Among them is the peer-based review model where one’s performance is determined largely based on peer comments, and much less so based on the observations of the manager. The idea that a manager is far easier to fool than the co-workers are is sound and largely works. A very important side-effect that this model produces is an increased amount of cooperation between the people, and generally better relationships within the team.

The wide employee participation in corporate governance through a concept called “Intergrouplets” is a good one and merits emulation. Unlike most other companies where internal life is regulated largely by management, a lot of aspects of Google are ruled by committees of employees who are passionate about an issue, and are willing to allocate some of their time to have this issue resolved. Many things, such as quality of code base, testing practices, internal engineering documentation, and even food service are decided by intergrouplets. Of course, this is where 20% time (a practice where any Googler can spend one day a week working on whatever he or she wants) plugs in well, for without available time there would have been nothing to allocate.

Doing many things by committee. Hiring, resource allocations at Google are done by consensus of many players. If you are to achieve anything at Google, you must learn how to build this consensus, or at least how to not obstruct it. This skill comes in very handy for every other aspect of work.

Free food. More than just a benefit, it is a tool for increasing communications within the team, because it’s so much easier to have team lunches. I don’t think making Redmond cafeterias suddenly free would work (maybe I am wrong), but giving out free lunch coupons for teams of more than 3 people from more than one discipline to have lunch together – and at the same time have an opportunity to communicate – I think, has a fair chance of success.

There are other things that I would want at Microsoft, but which will probably not happen simply because there is far too much legacy. I will miss the things like one code base with uniform style guides and coding standards – there’s too much existing code at Microsoft to try and turn this ship around.

So why did he leave?

Several reasons. Firstly it seems that he prefers writing software for users who are willing to pay real money for it.

Secondly, he doesn’t like the way Google approaches software engineering.

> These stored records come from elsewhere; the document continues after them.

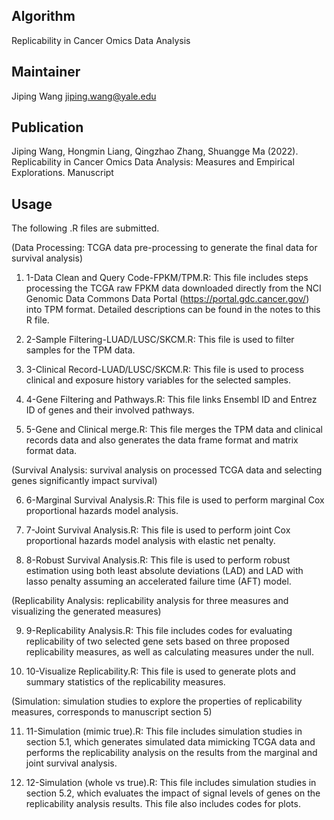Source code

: Algorithm
-------
Replicability in Cancer Omics Data Analysis

Maintainer
-------
Jiping Wang   <jiping.wang@yale.edu>


Publication
-------
Jiping Wang, Hongmin Liang, Qingzhao Zhang, Shuangge Ma (2022). Replicability in Cancer Omics Data Analysis: Measures and Empirical Explorations. Manuscript


Usage
-------
 The following .R files are submitted.
 
(Data Processing: TCGA data pre-processing to generate the final data for survival analysis)

1.	1-Data Clean and Query Code-FPKM/TPM.R: This file includes steps processing the TCGA raw FPKM data downloaded directly from the NCI Genomic Data Commons Data Portal (https://portal.gdc.cancer.gov/) into TPM format. Detailed descriptions can be found in the notes to this R file.

2.	2-Sample Filtering-LUAD/LUSC/SKCM.R: This file is used to filter samples for the TPM data.

3.	3-Clinical Record-LUAD/LUSC/SKCM.R: This file is used to process clinical and exposure history variables for the selected samples.

4.	4-Gene Filtering and Pathways.R: This file links Ensembl ID and Entrez ID of genes and their involved pathways.

5.	5-Gene and Clinical merge.R: This file merges the TPM data and clinical records data and also generates the data frame format and matrix format data.

(Survival Analysis: survival analysis on processed TCGA data and selecting genes significantly impact survival)

6.	6-Marginal Survival Analysis.R: This file is used to perform marginal Cox proportional hazards model analysis.

7.	7-Joint Survival Analysis.R: This file is used to perform joint Cox proportional hazards model analysis with elastic net penalty.

8.	8-Robust Survival Analysis.R: This file is used to perform robust estimation using both least absolute deviations (LAD) and LAD with lasso penalty assuming an accelerated failure time (AFT) model.

(Replicability Analysis: replicability analysis for three measures and visualizing the generated measures)

9.	9-Replicability Analysis.R: This file includes codes for evaluating replicability of two selected gene sets based on three proposed replicability measures, as well as calculating measures under the null.

10.	10-Visualize Replicability.R: This file is used to generate plots and summary statistics of the replicability measures.

(Simulation: simulation studies to explore the properties of replicability measures, corresponds to manuscript section 5)

11.	11-Simulation (mimic true).R: This file includes simulation studies in section 5.1, which generates simulated data mimicking TCGA data and performs the replicability analysis on the results from the marginal and joint survival analysis.

12.	12-Simulation (whole vs true).R: This file includes simulation studies in section 5.2, which evaluates the impact of signal levels of genes on the replicability analysis results. This file also includes codes for plots.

Its orientation towards cool, but not necessarily useful or essential software, he writes,

really affects the way the software engineering is done. Everything is pretty much run by the engineering – PMs and testers are conspicuously absent from the process. While they do exist in theory, there are too few of them to matter.

[…]

On the other hand, I was using Google software – a lot of it – in the last year, and slick as it is, there’s just too much of it that is regularly broken. It seems like every week 10% of all the features are broken in one or the other browser. And it’s a different 10% every week – the old bugs are getting fixed, the new ones introduced. This across Blogger, Gmail, Google Docs, Maps, and more.

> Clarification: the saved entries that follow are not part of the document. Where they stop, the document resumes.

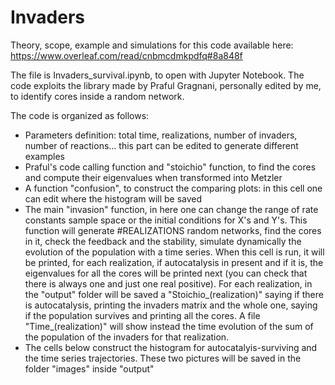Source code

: # Invaders

Theory, scope, example and simulations for this code available here: https://www.overleaf.com/read/cnbmcdmkpdfq#8a848f

The file is Invaders_survival.ipynb, to open with Jupyter Notebook. The code exploits the library made by Praful Gragnani, personally edited by me, to identify cores inside a random network.

The code is organized as follows: 

- Parameters definition: total time, realizations, number of invaders, number of reactions... this part can be edited to generate different examples
- Praful's code calling function and "stoichio" function, to find the cores and compute their eigenvalues when transformed into Metzler
- A function "confusion", to construct the comparing plots: in this cell one can edit where the histogram will be saved
- The main "invasion" function, in here one can change the range of rate constants sample space or the initial conditions for X's and Y's. This function will generate #REALIZATIONS random networks, find the cores in it, check the feedback and the stability, simulate dynamically the evolution of the population with a time series. When this cell is run, it will be printed, for each realization, if autocatalysis in present and if it is, the eigenvalues for all the cores will be printed next (you can check that there is always one and just one real positive). For each realization, in the "output" folder will be saved a "Stoichio_(realization)" saying if there is autocatalysis, printing the invaders matrix and the whole one, saying if the population survives and printing all the cores. A file "Time_(realization)" will show instead the time evolution of the sum of the population of the invaders for that realization.
- The cells below construct the histogram for autocatalyis-surviving and the time series trajectories. These two pictures will be saved in the folder "images" inside "output"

This is probably fine for free software, but I always laugh when people tell me that Google Docs is viable competition to Microsoft Office. If it is, that is only true for the occasional users who would not buy Office anyway. Google as an organization is not geared – culturally – to delivering enterprise class reliability to its user applications.

As I say, it’s an interesting perspective. And he’s probably done himself no harm with his new bosses at Redmond by writing about it. Or is that too cynical a view?